Also, be careful with “speaker cleaner” apps that claim ultrasonic cleaning. For water vibration speaker routines, ultrasound is usually marketing rather than physics.
Comparing devices: iPhone vs Android speaker layouts
The routine concept is the same across iPhone and Android: diaphragm pumping at an effective low frequency, with short pulses.
What changes is how the speaker module responds:
- Some phones have slightly different resonant characteristics.
- Some have grille geometry that changes how droplets move.
- Some models handle 165 Hz better than others.
This is why many guides recommend device-aware frequencies rather than a single universal number.
If you want device-specific walkthroughs, use How to Eject Water from a Phone Speaker (Step-by-Step) and Water out of speaker sound: the exact routine for iPhone and Android.
When you should stop and wait instead of running more tones
If the speaker is still muffled after a few cycles, additional runs usually have diminishing returns.
Choose passive drying if you notice any of the following:
- The phone feels hot.
- The audio becomes worse or crackles.
- You’ve already completed 2 to 3 water cycles.

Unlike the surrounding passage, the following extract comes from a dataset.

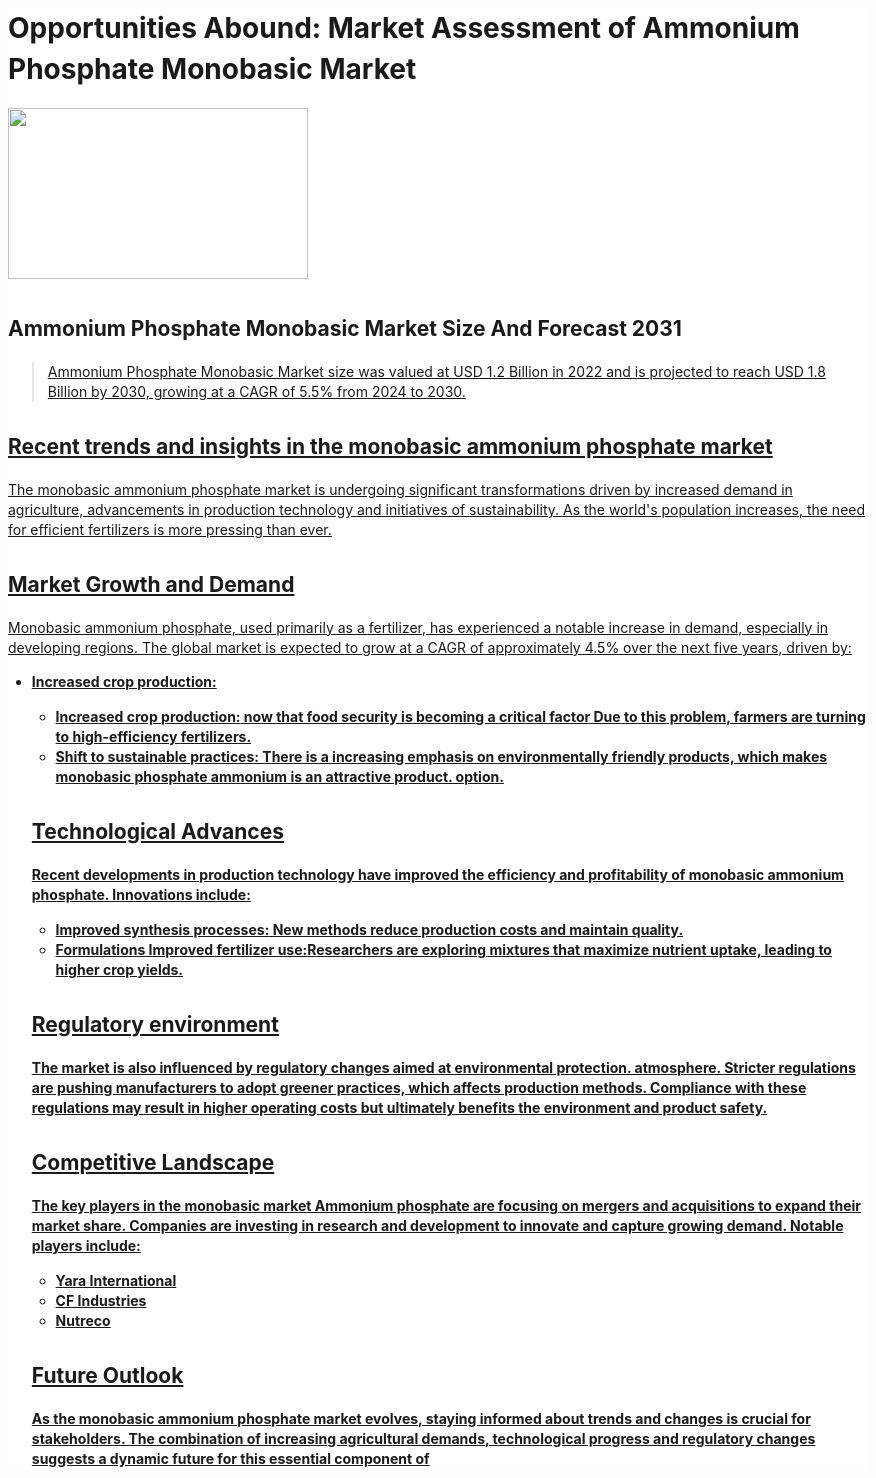 <h1>Opportunities Abound: Market Assessment of Ammonium Phosphate Monobasic Market</h1><img src="https://ffe5etoiles.com/wp-content/uploads/2025/01/MST7-300x171.png" alt="" width="300" height="171" class="aligncenter size-medium wp-image-105565" /><h2>Ammonium Phosphate Monobasic Market Size And Forecast 2031</h2><blockquote><p><p><a href="https://www.verifiedmarketreports.com/download-sample/?rid=843970&utm_source=Github&utm_medium=362" target="_blank">Ammonium Phosphate Monobasic Market size was valued at USD 1.2 Billion in 2022 and is projected to reach USD 1.8 Billion by 2030, growing at a CAGR of 5.5% from 2024 to 2030.</strong></span></p></p></blockquote><h2>Recent trends and insights in the monobasic ammonium phosphate market</h2><p>The monobasic ammonium phosphate market is undergoing significant transformations driven by increased demand in agriculture, advancements in production technology and initiatives of sustainability. As the world's population increases, the need for efficient fertilizers is more pressing than ever.</p><h2>Market Growth and Demand</h2><p>Monobasic ammonium phosphate, used primarily as a fertilizer, has experienced a notable increase in demand, especially in developing regions. The global market is expected to grow at a CAGR of approximately 4.5% over the next five years, driven by:</p><ul><li><strong>Increased crop production:</p><ul><li><strong>Increased crop production:</ strong> now that food security is becoming a critical factor Due to this problem, farmers are turning to high-efficiency fertilizers.</li><li><strong>Shift to sustainable practices:</strong> There is a increasing emphasis on environmentally friendly products, which makes monobasic phosphate ammonium is an attractive product. option.</li></ul><h2>Technological Advances</h2><p>Recent developments in production technology have improved the efficiency and profitability of monobasic ammonium phosphate. Innovations include:</p><ul><li><strong>Improved synthesis processes:</strong> New methods reduce production costs and maintain quality.</li><li><strong>Formulations Improved fertilizer use:</strong>Researchers are exploring mixtures that maximize nutrient uptake, leading to higher crop yields.</li></ul><h2>Regulatory environment</h2><p> The market is also influenced by regulatory changes aimed at environmental protection. atmosphere. Stricter regulations are pushing manufacturers to adopt greener practices, which affects production methods. Compliance with these regulations may result in higher operating costs but ultimately benefits the environment and product safety.</p><h2>Competitive Landscape</h2><p>The key players in the monobasic market Ammonium phosphate are focusing on mergers and acquisitions to expand their market share. Companies are investing in research and development to innovate and capture growing demand. Notable players include:</p><ul><li>Yara International</li><li>CF Industries</li><li>Nutreco</li></ul><h2>Future Outlook</h2 > <p>As the monobasic ammonium phosphate market evolves, staying informed about trends and changes is crucial for stakeholders. The combination of increasing agricultural demands, technological progress and regulatory changes suggests a dynamic future for this essential component of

- You suspect water reached other components (charging, microphones).
Passive drying is not just “doing nothing.” It lets capillary water and residual moisture migrate out over time. Audio tones are useful early, targeted, and limited.
Wrap-up
A water vibration speaker routine is effective when it uses low-frequency sine wave diaphragm pumping, pulse-and-rest timing (commonly 15 seconds on and 5 seconds off), controlled volume, and clear stop rules. Start with the 165–175 Hz neighborhood for water on most main phone speakers, run 2 to 3 cycles, and if you don’t see improvement, switch to dust cleaning or physical remediation rather than repeating the same tone indefinitely.
Frequently asked
Is a water vibration speaker tone safe for iPhone speakers?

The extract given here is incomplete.